___ Information supplied
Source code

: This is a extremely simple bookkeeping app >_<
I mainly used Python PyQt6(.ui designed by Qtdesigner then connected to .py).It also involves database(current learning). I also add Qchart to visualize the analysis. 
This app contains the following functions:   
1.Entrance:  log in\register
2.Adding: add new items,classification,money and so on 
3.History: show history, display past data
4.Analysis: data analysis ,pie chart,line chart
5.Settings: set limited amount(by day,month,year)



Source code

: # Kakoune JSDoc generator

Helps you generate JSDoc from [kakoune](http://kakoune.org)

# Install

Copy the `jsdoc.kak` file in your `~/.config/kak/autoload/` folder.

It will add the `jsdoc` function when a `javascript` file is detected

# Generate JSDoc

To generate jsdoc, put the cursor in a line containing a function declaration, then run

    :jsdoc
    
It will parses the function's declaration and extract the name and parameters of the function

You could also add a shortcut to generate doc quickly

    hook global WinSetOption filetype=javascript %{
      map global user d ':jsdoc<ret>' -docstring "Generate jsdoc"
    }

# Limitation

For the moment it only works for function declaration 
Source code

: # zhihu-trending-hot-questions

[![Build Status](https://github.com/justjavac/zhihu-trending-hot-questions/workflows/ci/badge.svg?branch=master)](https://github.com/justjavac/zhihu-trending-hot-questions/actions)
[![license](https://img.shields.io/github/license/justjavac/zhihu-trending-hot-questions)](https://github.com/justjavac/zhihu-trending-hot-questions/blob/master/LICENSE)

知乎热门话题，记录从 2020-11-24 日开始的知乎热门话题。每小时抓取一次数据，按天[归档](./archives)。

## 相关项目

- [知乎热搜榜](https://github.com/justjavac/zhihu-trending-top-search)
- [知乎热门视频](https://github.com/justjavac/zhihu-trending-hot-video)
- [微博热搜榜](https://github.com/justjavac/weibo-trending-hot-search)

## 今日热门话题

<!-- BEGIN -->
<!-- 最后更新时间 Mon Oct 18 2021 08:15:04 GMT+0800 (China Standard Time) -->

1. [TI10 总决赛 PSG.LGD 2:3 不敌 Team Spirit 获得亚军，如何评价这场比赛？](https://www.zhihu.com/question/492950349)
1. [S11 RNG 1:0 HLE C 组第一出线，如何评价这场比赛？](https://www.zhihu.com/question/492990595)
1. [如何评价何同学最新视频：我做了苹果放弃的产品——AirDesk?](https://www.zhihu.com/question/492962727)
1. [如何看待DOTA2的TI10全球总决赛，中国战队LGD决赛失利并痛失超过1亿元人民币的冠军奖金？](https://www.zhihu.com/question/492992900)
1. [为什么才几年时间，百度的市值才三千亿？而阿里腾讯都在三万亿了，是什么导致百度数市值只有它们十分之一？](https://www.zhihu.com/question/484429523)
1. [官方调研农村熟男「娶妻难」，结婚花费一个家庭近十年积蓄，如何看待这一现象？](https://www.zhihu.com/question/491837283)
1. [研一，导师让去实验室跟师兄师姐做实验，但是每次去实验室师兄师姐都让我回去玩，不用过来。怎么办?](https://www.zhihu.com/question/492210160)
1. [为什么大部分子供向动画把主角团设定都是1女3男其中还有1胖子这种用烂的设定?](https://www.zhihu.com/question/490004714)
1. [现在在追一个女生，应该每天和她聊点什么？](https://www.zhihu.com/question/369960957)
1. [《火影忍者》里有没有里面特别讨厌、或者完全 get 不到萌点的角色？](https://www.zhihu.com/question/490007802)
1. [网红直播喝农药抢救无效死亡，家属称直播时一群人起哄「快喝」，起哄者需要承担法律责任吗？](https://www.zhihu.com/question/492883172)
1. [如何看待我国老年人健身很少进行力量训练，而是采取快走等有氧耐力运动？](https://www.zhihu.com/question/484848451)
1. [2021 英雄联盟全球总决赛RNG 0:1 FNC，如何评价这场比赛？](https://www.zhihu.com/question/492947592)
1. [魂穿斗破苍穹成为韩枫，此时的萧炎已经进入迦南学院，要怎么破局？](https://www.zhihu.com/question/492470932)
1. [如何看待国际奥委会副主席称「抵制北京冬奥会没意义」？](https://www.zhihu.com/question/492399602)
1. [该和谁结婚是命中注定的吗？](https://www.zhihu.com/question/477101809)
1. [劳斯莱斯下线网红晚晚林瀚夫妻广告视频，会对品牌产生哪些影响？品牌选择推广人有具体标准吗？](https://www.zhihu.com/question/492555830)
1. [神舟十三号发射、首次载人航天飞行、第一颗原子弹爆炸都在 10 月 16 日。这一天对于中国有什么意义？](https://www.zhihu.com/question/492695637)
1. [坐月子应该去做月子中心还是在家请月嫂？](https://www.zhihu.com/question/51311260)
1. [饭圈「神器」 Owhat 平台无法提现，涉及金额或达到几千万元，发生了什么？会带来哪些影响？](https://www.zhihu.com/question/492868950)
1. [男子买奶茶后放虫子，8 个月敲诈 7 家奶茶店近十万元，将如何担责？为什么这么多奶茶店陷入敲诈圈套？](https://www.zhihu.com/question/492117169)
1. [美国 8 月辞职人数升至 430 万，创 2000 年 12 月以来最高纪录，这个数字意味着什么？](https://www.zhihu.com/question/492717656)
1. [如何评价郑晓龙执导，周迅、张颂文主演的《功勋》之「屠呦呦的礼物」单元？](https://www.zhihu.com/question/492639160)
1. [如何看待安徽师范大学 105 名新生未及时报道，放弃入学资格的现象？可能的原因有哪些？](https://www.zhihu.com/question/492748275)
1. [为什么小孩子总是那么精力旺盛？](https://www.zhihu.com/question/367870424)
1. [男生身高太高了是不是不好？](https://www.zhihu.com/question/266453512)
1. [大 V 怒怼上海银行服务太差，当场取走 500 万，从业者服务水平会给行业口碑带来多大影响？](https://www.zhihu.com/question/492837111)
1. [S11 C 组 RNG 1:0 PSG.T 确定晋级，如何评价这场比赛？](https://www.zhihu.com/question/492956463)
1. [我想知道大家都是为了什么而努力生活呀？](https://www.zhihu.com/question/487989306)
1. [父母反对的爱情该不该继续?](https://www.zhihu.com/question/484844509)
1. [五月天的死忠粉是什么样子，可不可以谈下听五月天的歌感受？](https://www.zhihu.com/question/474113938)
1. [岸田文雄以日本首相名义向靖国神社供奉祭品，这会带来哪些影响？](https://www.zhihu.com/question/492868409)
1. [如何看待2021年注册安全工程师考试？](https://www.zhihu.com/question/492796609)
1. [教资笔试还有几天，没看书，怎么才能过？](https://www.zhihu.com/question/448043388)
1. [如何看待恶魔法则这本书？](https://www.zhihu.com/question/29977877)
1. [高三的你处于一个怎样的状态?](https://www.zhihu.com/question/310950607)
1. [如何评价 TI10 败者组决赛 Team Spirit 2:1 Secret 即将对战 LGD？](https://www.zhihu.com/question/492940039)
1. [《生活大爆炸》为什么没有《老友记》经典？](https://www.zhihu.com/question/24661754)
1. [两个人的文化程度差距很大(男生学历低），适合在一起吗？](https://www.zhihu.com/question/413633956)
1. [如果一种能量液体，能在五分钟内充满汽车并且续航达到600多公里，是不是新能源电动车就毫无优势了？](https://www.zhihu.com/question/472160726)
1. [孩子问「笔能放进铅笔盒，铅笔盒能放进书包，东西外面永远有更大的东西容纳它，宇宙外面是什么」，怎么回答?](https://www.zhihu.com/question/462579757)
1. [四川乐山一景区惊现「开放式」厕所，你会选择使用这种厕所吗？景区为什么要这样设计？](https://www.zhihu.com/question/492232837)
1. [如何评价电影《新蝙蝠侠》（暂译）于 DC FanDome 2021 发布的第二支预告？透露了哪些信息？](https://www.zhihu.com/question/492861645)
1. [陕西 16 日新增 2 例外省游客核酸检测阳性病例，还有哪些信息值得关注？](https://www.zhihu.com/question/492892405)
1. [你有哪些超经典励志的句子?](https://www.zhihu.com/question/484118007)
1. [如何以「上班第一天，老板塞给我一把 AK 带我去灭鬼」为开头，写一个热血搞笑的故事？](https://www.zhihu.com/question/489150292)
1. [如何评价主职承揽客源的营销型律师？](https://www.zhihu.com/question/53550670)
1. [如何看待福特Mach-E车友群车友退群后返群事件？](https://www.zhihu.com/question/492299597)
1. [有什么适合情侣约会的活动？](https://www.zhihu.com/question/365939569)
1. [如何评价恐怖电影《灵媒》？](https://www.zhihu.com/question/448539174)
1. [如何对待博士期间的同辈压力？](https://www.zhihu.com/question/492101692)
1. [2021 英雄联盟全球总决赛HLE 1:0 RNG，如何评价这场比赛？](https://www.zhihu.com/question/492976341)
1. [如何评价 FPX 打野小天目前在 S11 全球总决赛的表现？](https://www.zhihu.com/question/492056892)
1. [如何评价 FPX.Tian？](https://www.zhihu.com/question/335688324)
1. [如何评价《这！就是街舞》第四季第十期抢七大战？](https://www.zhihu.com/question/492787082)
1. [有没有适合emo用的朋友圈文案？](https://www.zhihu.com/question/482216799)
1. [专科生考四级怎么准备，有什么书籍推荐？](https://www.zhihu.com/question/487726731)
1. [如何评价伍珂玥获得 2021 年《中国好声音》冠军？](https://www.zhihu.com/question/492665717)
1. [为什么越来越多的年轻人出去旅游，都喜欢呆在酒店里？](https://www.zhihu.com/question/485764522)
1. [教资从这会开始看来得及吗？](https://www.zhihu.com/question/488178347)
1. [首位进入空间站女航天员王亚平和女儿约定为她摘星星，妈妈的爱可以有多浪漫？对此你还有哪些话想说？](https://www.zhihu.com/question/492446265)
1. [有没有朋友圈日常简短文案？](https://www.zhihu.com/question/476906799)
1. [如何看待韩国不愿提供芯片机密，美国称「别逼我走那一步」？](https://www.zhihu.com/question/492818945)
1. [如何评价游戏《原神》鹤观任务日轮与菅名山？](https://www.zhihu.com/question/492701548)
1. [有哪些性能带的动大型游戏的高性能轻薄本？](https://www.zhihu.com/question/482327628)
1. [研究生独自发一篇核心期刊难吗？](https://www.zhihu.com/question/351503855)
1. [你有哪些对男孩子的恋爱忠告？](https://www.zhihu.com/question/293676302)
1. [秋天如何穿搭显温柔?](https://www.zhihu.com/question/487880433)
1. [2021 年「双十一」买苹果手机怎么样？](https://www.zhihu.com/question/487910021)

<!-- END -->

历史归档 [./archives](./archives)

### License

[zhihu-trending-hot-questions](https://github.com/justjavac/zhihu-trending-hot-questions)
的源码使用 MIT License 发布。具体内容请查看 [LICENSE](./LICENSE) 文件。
______
▸ **Task details**:
Find every line above where the word "trending" occurs, and copy that line.

▸ **Exercise result**:
: # zhihu-trending-hot-questions
[![Build Status](https://github.com/justjavac/zhihu-trending-hot-questions/workflows/ci/badge.svg?branch=master)](https://github.com/justjavac/zhihu-trending-hot-questions/actions)
[![license](https://img.shields.io/github/license/justjavac/zhihu-trending-hot-questions)](https://github.com/justjavac/zhihu-trending-hot-questions/blob/master/LICENSE)
- [知乎热搜榜](https://github.com/justjavac/zhihu-trending-top-search)
- [知乎热门视频](https://github.com/justjavac/zhihu-trending-hot-video)
- [微博热搜榜](https://github.com/justjavac/weibo-trending-hot-search)
[zhihu-trending-hot-questions](https://github.com/justjavac/zhihu-trending-hot-questions)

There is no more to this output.